Parallel to this activist voluntarism, the determinist (economic) optimism of the theory ofZusammenbruch, the collapse of capitalism, victim of its contradictions, does not disappear from her writings, on the contrary: it is at the very centre of her great economic work, The Accumulation of Capital (1911). It was only after 1914, in the pamphlet The Crisis of Social Democracy, written in prison in 1915 - and published in Switzerland in January 1916 under the pseudonym “Junius” - that this traditional vision of the socialist movement at the beginning of the century was to be transcended. This document, thanks to the expression “socialism or barbarism” marks a turning-point in the history of Marxist thought. Curiously, the argument of Rosa Luxemburg starts by referring to the “objective laws of historical development”; she recognizes that the action of the proletariat “contributes to determining history”, but seems to believe that it is only a question of accelerating or delaying the historical process. So far, nothing new!
But in the following lines she compares the victory of the proletariat to “a leap of humanity from the animal world into the realm of freedom”, while adding: this leap will not be possible “until the development of complex material conditions strikes the incendiary spark zündende Funke of conscious will in the great mass”. We find here the celebrated Iskra, the spark of revolutionary will which is able to make the dry powder of material conditions explode. But what does this zündende Funke produce? It is only thanks to a “long chain of violent tests of strength” that “The international proletariat under the leadership of the Social Democrats will thereby learn to try to take its history (Seine Geschichte) into its own hands…” . In other words: it is in the course of practical experience that the spark of the revolutionary consciousness of the oppressed and exploited ignites.
By introducing the expression socialism or barbarism, “Junius” referred to the authority of Engels, in a writing going back “forty years” - undoubtedly a reference to Anti-Dühring (1878): “Friedrich Engels once said: ´Bourgeois society stands at the crossroads, either transition to socialism or regression into barbarism´.”[Ibid.] In fact, what Engels wrote is quite different: “both the productive forces created by the modern capitalist mode of production and the system of distribution of goods established by it have come into crying contradiction with that mode of production itself, and in fact to such a degree that, if the whole of modern society is not to perish, a revolution in the mode of production and distribution must take place”. 

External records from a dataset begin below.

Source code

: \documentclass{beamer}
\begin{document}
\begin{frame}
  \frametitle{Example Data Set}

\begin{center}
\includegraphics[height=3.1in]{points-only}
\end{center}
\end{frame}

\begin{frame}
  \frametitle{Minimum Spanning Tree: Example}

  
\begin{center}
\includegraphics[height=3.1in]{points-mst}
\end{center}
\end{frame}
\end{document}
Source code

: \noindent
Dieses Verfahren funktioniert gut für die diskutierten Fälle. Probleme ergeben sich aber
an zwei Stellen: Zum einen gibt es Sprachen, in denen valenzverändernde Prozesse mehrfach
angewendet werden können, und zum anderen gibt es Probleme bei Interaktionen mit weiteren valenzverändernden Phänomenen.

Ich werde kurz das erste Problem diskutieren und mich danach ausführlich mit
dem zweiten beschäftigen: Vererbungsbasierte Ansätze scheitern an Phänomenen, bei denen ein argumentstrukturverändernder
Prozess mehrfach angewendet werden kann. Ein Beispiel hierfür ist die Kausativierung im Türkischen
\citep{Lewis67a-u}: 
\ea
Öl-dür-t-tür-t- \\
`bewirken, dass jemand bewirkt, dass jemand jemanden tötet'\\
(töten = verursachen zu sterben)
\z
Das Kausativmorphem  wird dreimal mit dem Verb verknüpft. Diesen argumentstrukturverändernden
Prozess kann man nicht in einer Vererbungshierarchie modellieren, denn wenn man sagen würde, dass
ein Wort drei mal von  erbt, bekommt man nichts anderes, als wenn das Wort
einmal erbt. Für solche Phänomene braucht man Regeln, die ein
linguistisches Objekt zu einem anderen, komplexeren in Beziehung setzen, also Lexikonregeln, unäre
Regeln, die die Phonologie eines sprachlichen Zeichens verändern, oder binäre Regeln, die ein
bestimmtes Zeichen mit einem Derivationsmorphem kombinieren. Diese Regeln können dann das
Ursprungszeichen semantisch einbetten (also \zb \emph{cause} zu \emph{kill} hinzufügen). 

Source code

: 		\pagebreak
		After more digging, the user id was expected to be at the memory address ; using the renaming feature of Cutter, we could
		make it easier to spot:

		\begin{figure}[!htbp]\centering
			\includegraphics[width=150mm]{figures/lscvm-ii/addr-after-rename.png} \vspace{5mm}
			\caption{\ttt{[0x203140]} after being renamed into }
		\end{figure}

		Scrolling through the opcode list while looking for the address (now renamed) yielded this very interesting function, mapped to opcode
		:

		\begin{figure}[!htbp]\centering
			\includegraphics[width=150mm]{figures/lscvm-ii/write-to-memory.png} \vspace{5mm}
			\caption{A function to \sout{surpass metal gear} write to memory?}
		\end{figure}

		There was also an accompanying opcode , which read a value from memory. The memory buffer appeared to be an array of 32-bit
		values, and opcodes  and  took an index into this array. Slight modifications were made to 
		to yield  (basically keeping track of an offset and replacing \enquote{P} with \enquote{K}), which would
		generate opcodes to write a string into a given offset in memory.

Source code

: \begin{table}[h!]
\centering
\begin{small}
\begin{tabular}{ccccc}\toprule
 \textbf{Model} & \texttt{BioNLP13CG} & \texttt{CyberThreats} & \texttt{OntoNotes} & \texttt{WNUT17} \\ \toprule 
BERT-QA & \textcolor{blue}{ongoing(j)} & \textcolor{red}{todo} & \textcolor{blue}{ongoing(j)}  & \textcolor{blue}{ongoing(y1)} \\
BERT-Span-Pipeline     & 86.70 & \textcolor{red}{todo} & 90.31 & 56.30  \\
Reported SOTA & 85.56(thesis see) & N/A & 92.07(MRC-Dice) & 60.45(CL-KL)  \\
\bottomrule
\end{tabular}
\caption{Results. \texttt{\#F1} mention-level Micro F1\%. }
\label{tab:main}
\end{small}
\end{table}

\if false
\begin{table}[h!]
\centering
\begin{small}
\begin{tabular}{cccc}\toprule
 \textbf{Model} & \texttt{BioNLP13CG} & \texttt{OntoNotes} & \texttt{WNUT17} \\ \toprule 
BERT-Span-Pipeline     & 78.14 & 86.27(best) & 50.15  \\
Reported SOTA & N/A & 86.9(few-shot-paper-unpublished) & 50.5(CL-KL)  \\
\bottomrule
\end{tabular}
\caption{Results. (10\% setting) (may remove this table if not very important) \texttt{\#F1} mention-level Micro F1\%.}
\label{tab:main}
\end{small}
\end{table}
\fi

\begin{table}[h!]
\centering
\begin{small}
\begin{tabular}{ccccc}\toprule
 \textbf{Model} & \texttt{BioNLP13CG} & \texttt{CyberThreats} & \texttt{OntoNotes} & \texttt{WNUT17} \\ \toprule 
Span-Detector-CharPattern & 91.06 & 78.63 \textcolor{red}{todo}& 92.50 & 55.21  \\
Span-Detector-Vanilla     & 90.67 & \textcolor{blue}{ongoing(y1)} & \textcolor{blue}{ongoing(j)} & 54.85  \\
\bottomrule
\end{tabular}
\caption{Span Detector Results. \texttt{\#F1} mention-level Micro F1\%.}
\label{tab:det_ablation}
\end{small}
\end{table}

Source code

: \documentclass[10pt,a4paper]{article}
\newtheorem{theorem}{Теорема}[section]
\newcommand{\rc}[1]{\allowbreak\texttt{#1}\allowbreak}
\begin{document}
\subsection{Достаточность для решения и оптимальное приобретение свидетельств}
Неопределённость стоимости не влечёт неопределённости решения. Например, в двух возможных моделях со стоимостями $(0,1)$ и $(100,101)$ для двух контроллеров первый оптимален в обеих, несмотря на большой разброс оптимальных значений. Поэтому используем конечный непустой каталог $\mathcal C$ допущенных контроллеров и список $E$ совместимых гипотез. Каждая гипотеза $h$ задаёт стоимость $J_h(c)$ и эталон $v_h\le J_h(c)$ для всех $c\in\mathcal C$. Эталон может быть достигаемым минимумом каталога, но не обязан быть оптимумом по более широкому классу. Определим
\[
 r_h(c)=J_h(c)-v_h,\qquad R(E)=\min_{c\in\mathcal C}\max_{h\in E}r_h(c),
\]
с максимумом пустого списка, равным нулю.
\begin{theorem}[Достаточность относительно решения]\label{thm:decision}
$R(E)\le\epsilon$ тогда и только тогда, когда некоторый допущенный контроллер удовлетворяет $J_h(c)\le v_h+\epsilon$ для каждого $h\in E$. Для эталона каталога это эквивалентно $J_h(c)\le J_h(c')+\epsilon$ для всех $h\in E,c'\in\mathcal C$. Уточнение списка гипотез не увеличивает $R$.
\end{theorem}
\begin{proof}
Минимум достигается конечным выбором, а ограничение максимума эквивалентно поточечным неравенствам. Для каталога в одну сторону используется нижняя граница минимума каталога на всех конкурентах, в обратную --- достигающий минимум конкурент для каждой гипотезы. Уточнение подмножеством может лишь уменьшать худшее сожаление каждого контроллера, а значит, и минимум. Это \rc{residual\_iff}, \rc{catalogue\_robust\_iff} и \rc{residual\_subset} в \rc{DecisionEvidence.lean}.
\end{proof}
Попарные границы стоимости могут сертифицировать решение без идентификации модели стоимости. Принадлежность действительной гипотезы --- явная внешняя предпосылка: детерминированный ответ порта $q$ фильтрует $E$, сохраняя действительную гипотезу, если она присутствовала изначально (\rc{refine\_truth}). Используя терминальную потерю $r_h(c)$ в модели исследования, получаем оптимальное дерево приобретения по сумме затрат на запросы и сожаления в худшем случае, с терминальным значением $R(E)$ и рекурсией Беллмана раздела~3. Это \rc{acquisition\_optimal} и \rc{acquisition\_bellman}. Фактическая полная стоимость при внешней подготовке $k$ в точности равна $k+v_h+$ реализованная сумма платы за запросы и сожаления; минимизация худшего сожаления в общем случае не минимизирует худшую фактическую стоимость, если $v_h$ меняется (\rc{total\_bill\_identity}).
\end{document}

The argument of Engels - primarily economic, and not political, like that of “Junius” - is rather rhetorical, a kind of reductio ad absurdum of the need for socialism, if we want to avoid the “destruction” of modern society - a vague formula: it is not easy to see exactly what it encompasses. In fact, it is Rosa Luxemburg who invented, in the strong sense of the word, the expression “socialism or barbarism”, which was to have such a great impact in the course of the twentieth century. If she refers to Engels, it is perhaps to try to give more legitimacy to a fairly heterodox thesis. Obviously it was the world war, and the collapse of the international workers’ movement in August 1914, that ended up by shaking her conviction of the inevitable victory of socialism. In the following paragraphs “Junius” developed her innovating point of view: “Today, we face the choice exactly as Friedrich Engels foresaw it a generation ago: either the triumph of imperialism and the collapse of all civilization as in ancient Rome, depopulation, desolation, degeneration – a great cemetery. Or the victory of socialism, that means the conscious active struggle of the international proletariat against imperialism and its method of war. This is a dilemma of world history, an either/or; the scales are wavering before the decision of the class-conscious proletariat”. 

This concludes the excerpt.